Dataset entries
=====

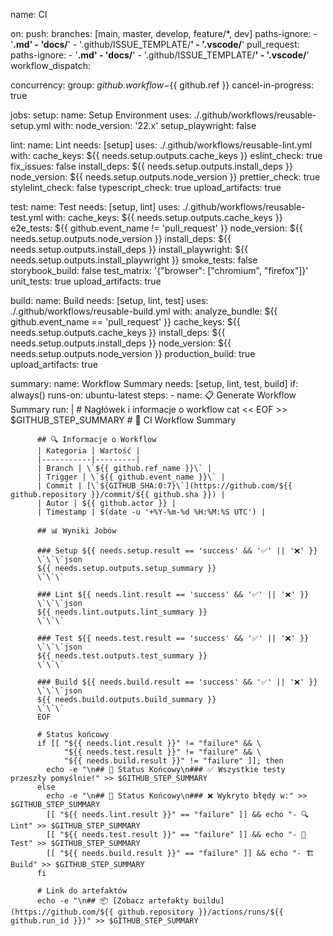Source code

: name: CI

on:
  push:
    branches: [main, master, develop, feature/*, dev]
    paths-ignore:
      - '**.md'
      - 'docs/**'
      - '.github/ISSUE_TEMPLATE/**'
      - '.vscode/**'
  pull_request:
    paths-ignore:
      - '**.md'
      - 'docs/**'
      - '.github/ISSUE_TEMPLATE/**'
      - '.vscode/**'
  workflow_dispatch:

concurrency:
  group: ${{ github.workflow }}-${{ github.ref }}
  cancel-in-progress: true

jobs:
  setup:
    name: Setup Environment
    uses: ./.github/workflows/reusable-setup.yml
    with:
      node_version: '22.x'
      setup_playwright: false

  lint:
    name: Lint
    needs: [setup]
    uses: ./.github/workflows/reusable-lint.yml
    with:
      cache_keys: ${{ needs.setup.outputs.cache_keys }}
      eslint_check: true
      fix_issues: false
      install_deps: ${{ needs.setup.outputs.install_deps }}
      node_version: ${{ needs.setup.outputs.node_version }}
      prettier_check: true
      stylelint_check: false
      typescript_check: true
      upload_artifacts: true

  test:
    name: Test
    needs: [setup, lint]
    uses: ./.github/workflows/reusable-test.yml
    with:
      cache_keys: ${{ needs.setup.outputs.cache_keys }}
      e2e_tests: ${{ github.event_name != 'pull_request' }}
      node_version: ${{ needs.setup.outputs.node_version }}
      install_deps: ${{ needs.setup.outputs.install_deps }}
      install_playwright: ${{ needs.setup.outputs.install_playwright }}
      smoke_tests: false
      storybook_build: false
      test_matrix: '{"browser": ["chromium", "firefox"]}'
      unit_tests: true
      upload_artifacts: true

  build:
    name: Build
    needs: [setup, lint, test]
    uses: ./.github/workflows/reusable-build.yml
    with:
      analyze_bundle: ${{ github.event_name == 'pull_request' }}
      cache_keys: ${{ needs.setup.outputs.cache_keys }}
      install_deps: ${{ needs.setup.outputs.install_deps }}
      node_version: ${{ needs.setup.outputs.node_version }}
      production_build: true
      upload_artifacts: true

  summary:
    name: Workflow Summary
    needs: [setup, lint, test, build]
    if: always()
    runs-on: ubuntu-latest
    steps:
      - name: 📋 Generate Workflow Summary
        run: |
          # Nagłówek i informacje o workflow
          cat << EOF >> $GITHUB_STEP_SUMMARY
          # 🚀 CI Workflow Summary

          ## 🔍 Informacje o Workflow
          | Kategoria | Wartość |
          |-----------|---------|
          | Branch | \`${{ github.ref_name }}\` |
          | Trigger | \`${{ github.event_name }}\` |
          | Commit | [\`${GITHUB_SHA:0:7}\`](https://github.com/${{ github.repository }}/commit/${{ github.sha }}) |
          | Autor | ${{ github.actor }} |
          | Timestamp | $(date -u '+%Y-%m-%d %H:%M:%S UTC') |

          ## 📊 Wyniki Jobów

          ### Setup ${{ needs.setup.result == 'success' && '✅' || '❌' }}
          \`\`\`json
          ${{ needs.setup.outputs.setup_summary }}
          \`\`\`

          ### Lint ${{ needs.lint.result == 'success' && '✅' || '❌' }}
          \`\`\`json
          ${{ needs.lint.outputs.lint_summary }}
          \`\`\`

          ### Test ${{ needs.test.result == 'success' && '✅' || '❌' }}
          \`\`\`json
          ${{ needs.test.outputs.test_summary }}
          \`\`\`

          ### Build ${{ needs.build.result == 'success' && '✅' || '❌' }}
          \`\`\`json
          ${{ needs.build.outputs.build_summary }}
          \`\`\`
          EOF

          # Status końcowy
          if [[ "${{ needs.lint.result }}" != "failure" && \
                "${{ needs.test.result }}" != "failure" && \
                "${{ needs.build.result }}" != "failure" ]]; then
            echo -e "\n## 📝 Status Końcowy\n### ✅ Wszystkie testy przeszły pomyślnie!" >> $GITHUB_STEP_SUMMARY
          else
            echo -e "\n## 📝 Status Końcowy\n### ❌ Wykryto błędy w:" >> $GITHUB_STEP_SUMMARY
            [[ "${{ needs.lint.result }}" == "failure" ]] && echo "- 🔍 Lint" >> $GITHUB_STEP_SUMMARY
            [[ "${{ needs.test.result }}" == "failure" ]] && echo "- 🧪 Test" >> $GITHUB_STEP_SUMMARY
            [[ "${{ needs.build.result }}" == "failure" ]] && echo "- 🏗️ Build" >> $GITHUB_STEP_SUMMARY
          fi

          # Link do artefaktów
          echo -e "\n## 📦 [Zobacz artefakty buildu](https://github.com/${{ github.repository }}/actions/runs/${{ github.run_id }})" >> $GITHUB_STEP_SUMMARY
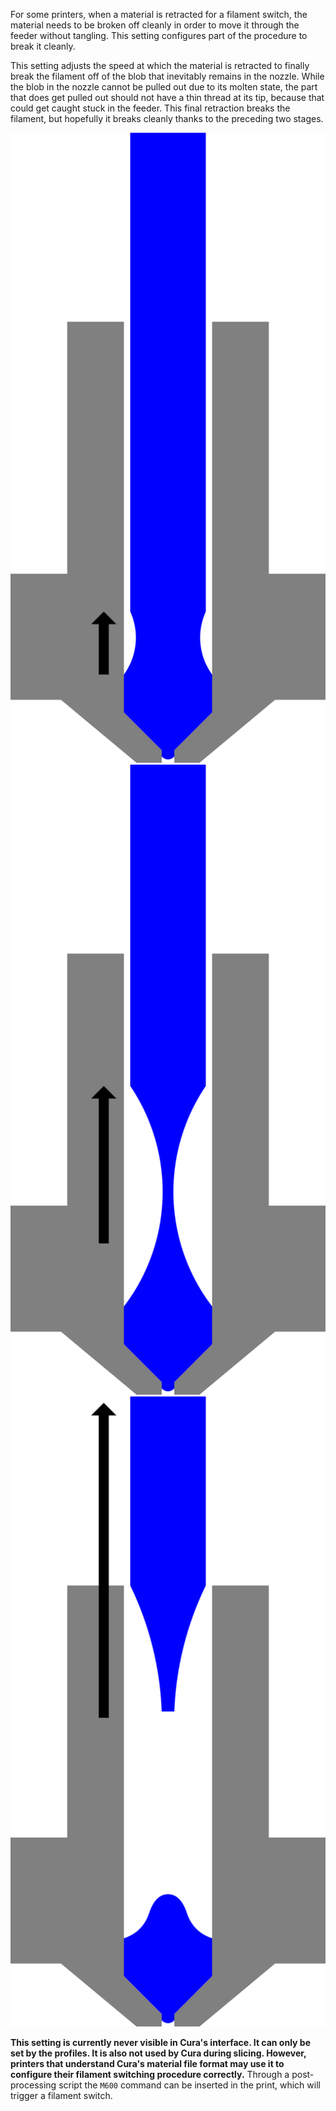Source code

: For some printers, when a material is retracted for a filament switch, the material needs to be broken off cleanly in order to move it through the feeder without tangling. This setting configures part of the procedure to break it cleanly.

This setting adjusts the speed at which the material is retracted to finally break the filament off of the blob that inevitably remains in the nozzle. While the blob in the nozzle cannot be pulled out due to its molten state, the part that does get pulled out should not have a thin thread at its tip, because that could get caught stuck in the feeder. This final retraction breaks the filament, but hopefully it breaks cleanly thanks to the preceding two stages.

![First, the material is retracted to stop oozing](../images/filament_switch_anti_ooze.svg)
![Second, the filament is slowly retracted to draw a thin thread that is easy to break and let this thread solidify](../images/filament_switch_break_preparation.svg)
![Third, the filament is quickly retracted further to break off the filament](../images/filament_switch_break.svg)

**This setting is currently never visible in Cura's interface. It can only be set by the profiles. It is also not used by Cura during slicing. However, printers that understand Cura's material file format may use it to configure their filament switching procedure correctly.** Through a post-processing script the `M600` command can be inserted in the print, which will trigger a filament switch.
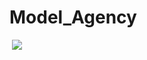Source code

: # Model_Agency
![]()
![](https://drive.google.com/uc?export=view&id=1JBnE1Q6C03_I3YHCz-h9nkH0PZzqpGnw)

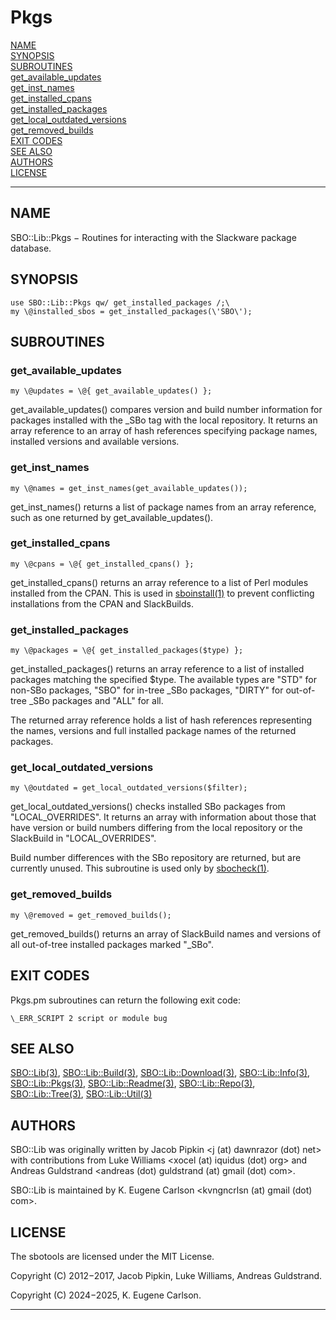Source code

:# Pkgs

[NAME](#name)\
[SYNOPSIS](#synopsis)\
[SUBROUTINES](#subroutines)\
[get_available_updates](#get_available_updates)\
[get_inst_names](#get_inst_names)\
[get_installed_cpans](#get_installed_cpans)\
[get_installed_packages](#get_installed_packages)\
[get_local_outdated_versions](#get_local_outdated_versions)\
[get_removed_builds](#get_removed_builds)\
[EXIT CODES](#exit-codes)\
[SEE ALSO](#see-also)\
[AUTHORS](#authors)\
[LICENSE](#license)

------------------------------------------------------------------------

## NAME

SBO::Lib::Pkgs − Routines for interacting with the Slackware package
database.

## SYNOPSIS

    use SBO::Lib::Pkgs qw/ get_installed_packages /;\
    my \@installed_sbos = get_installed_packages(\'SBO\');

## SUBROUTINES

### get_available_updates

    my \@updates = \@{ get_available_updates() };

get_available_updates() compares version and build number information
for packages installed with the \_SBo tag with the local repository. It
returns an array reference to an array of hash references specifying
package names, installed versions and available versions.

### get_inst_names

    my \@names = get_inst_names(get_available_updates());

get_inst_names() returns a list of package names from an array
reference, such as one returned by get_available_updates().

### get_installed_cpans

    my \@cpans = \@{ get_installed_cpans() };

get_installed_cpans() returns an array reference to a list of Perl
modules installed from the CPAN. This is used in [sboinstall(1)](sboinstall.1.md) to
prevent conflicting installations from the CPAN and SlackBuilds.

### get_installed_packages

    my \@packages = \@{ get_installed_packages($type) };

get_installed_packages() returns an array reference to a list of
installed packages matching the specified \$type. The available types
are \"STD\" for non-SBo packages, \"SBO\" for in-tree \_SBo packages,
\"DIRTY\" for out-of-tree \_SBo packages and \"ALL\" for all.

The returned array reference holds a list of hash references
representing the names, versions and full installed package names of the
returned packages.

### get_local_outdated_versions

    my \@outdated = get_local_outdated_versions($filter);

get_local_outdated_versions() checks installed SBo packages from
\"LOCAL_OVERRIDES\". It returns an array with information about those
that have version or build numbers differing from the local repository
or the SlackBuild in \"LOCAL_OVERRIDES\".

Build number differences with the SBo repository are returned, but are
currently unused. This subroutine is used only by [sbocheck(1)](sbocheck.1.md).

### get_removed_builds

    my \@removed = get_removed_builds();

get_removed_builds() returns an array of SlackBuild names and versions
of all out-of-tree installed packages marked \"\_SBo\".

## EXIT CODES

Pkgs.pm subroutines can return the following exit code:

    \_ERR_SCRIPT 2 script or module bug

## SEE ALSO

[SBO::Lib(3)](Lib.3.md), [SBO::Lib::Build(3)](Build.3.md), [SBO::Lib::Download(3)](Download.3.md),
[SBO::Lib::Info(3)](Info.3.md), [SBO::Lib::Pkgs(3)](Pkgs.3.md), [SBO::Lib::Readme(3)](Readme.3.md),
[SBO::Lib::Repo(3)](Repo.3.md), [SBO::Lib::Tree(3)](Tree.3.md), [SBO::Lib::Util(3)](Util.3.md)

## AUTHORS

SBO::Lib was originally written by Jacob Pipkin \<j (at) dawnrazor (dot)
net\> with contributions from Luke Williams \<xocel (at) iquidus (dot)
org\> and Andreas Guldstrand \<andreas (dot) guldstrand (at) gmail (dot)
com\>.

SBO::Lib is maintained by K. Eugene Carlson \<kvngncrlsn (at) gmail
(dot) com\>.

## LICENSE

The sbotools are licensed under the MIT License.

Copyright (C) 2012−2017, Jacob Pipkin, Luke Williams, Andreas
Guldstrand.

Copyright (C) 2024−2025, K. Eugene Carlson.

------------------------------------------------------------------------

=====

*Activity*.
Look for the line with "net\> with contributions" in the records above. Repeat it and each line after it exactly.

*Task output*.
net\> with contributions from Luke Williams \<xocel (at) iquidus (dot)
org\> and Andreas Guldstrand \<andreas (dot) guldstrand (at) gmail (dot)
com\>.

SBO::Lib is maintained by K. Eugene Carlson \<kvngncrlsn (at) gmail
(dot) com\>.

## LICENSE

The sbotools are licensed under the MIT License.

Copyright (C) 2012−2017, Jacob Pipkin, Luke Williams, Andreas
Guldstrand.

Copyright (C) 2024−2025, K. Eugene Carlson.

------------------------------------------------------------------------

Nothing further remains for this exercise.